• **WHAT IS REQUIRED**
From the records below, copy each line in which the string "xxxxxxxxxxxx" occurs.

RECORDED INFORMATION Block Start

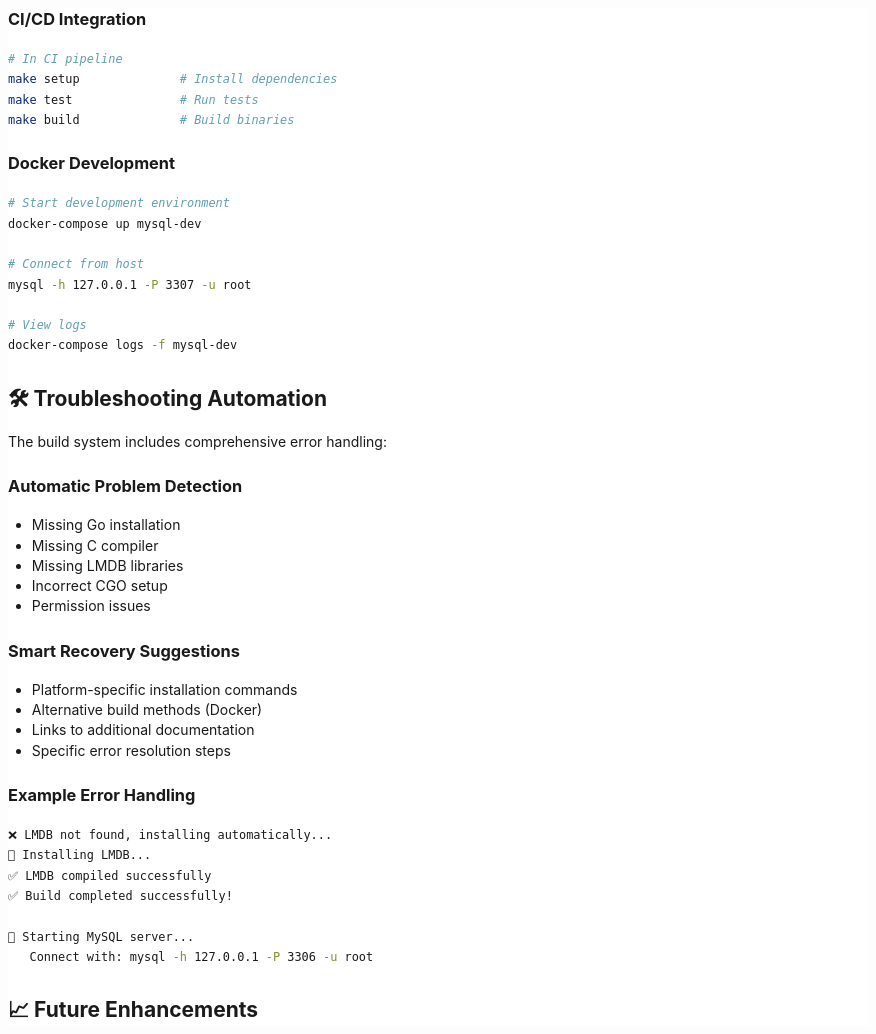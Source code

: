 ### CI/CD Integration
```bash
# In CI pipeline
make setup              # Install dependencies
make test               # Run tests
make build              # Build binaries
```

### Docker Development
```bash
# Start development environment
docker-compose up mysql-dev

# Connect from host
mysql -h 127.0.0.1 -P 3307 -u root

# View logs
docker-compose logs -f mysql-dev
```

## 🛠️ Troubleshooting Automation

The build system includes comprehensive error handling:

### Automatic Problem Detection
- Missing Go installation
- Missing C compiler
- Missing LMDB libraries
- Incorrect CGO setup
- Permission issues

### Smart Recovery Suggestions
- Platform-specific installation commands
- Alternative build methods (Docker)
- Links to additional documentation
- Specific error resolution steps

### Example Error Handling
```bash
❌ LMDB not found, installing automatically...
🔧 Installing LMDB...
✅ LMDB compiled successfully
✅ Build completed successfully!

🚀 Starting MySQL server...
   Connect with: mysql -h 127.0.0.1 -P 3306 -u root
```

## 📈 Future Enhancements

RECORDED INFORMATION Block End
RECORDED INFORMATION Block Start

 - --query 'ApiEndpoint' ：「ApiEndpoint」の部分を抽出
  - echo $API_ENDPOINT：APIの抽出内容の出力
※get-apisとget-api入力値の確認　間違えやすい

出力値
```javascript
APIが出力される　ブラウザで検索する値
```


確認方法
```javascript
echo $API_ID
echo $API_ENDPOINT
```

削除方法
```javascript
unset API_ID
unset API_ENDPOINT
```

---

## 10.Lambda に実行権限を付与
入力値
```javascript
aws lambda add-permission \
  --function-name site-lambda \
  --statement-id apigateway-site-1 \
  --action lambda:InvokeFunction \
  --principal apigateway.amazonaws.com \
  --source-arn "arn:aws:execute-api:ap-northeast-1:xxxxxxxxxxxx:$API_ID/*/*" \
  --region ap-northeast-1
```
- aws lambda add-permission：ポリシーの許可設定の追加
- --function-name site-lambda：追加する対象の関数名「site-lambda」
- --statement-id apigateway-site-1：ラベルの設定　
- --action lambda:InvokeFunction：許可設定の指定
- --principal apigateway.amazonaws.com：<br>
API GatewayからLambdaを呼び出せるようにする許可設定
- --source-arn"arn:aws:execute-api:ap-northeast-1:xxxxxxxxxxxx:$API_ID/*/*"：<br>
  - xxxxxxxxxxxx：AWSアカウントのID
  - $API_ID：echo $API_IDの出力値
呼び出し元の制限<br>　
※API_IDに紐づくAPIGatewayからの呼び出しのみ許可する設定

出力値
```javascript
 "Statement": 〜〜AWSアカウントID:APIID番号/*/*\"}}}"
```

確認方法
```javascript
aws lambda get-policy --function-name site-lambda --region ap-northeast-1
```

RECORDED INFORMATION Block End
RECORDED INFORMATION Block Start

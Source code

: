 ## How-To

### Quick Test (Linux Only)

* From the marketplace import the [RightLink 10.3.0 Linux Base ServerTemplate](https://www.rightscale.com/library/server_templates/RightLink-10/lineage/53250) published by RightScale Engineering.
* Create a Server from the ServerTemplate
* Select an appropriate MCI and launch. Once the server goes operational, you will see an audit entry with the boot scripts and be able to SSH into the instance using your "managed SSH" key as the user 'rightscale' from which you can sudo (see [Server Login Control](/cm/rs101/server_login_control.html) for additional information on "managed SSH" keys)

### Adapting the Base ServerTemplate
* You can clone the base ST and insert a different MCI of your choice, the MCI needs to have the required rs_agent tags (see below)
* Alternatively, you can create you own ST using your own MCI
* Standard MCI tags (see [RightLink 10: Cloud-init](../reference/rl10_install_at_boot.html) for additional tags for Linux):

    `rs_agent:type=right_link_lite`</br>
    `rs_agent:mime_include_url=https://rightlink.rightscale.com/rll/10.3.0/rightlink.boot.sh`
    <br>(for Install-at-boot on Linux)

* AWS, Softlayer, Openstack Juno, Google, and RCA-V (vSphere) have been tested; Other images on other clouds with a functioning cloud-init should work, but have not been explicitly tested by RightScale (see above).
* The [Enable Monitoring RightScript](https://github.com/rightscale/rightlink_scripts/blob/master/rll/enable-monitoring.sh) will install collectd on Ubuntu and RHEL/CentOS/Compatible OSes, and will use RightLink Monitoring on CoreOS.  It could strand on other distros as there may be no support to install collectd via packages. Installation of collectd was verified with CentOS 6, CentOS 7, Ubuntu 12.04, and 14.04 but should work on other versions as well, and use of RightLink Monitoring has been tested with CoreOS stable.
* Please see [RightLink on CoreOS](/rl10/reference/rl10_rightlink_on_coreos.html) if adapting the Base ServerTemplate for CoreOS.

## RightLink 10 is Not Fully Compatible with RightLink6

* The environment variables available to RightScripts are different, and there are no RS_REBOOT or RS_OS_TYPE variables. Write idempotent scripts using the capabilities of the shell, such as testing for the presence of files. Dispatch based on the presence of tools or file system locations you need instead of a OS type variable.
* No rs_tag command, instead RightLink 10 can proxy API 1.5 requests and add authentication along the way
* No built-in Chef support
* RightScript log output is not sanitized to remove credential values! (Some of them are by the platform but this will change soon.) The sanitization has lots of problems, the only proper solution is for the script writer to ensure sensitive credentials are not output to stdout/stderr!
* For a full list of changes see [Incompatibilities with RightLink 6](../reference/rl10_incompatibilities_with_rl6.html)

RECORDED INFORMATION Block End

• **RESULT FOR THIS TASK**
  --source-arn "arn:aws:execute-api:ap-northeast-1:xxxxxxxxxxxx:$API_ID/*/*" \
- --source-arn"arn:aws:execute-api:ap-northeast-1:xxxxxxxxxxxx:$API_ID/*/*"：<br>
  - xxxxxxxxxxxx：AWSアカウントのID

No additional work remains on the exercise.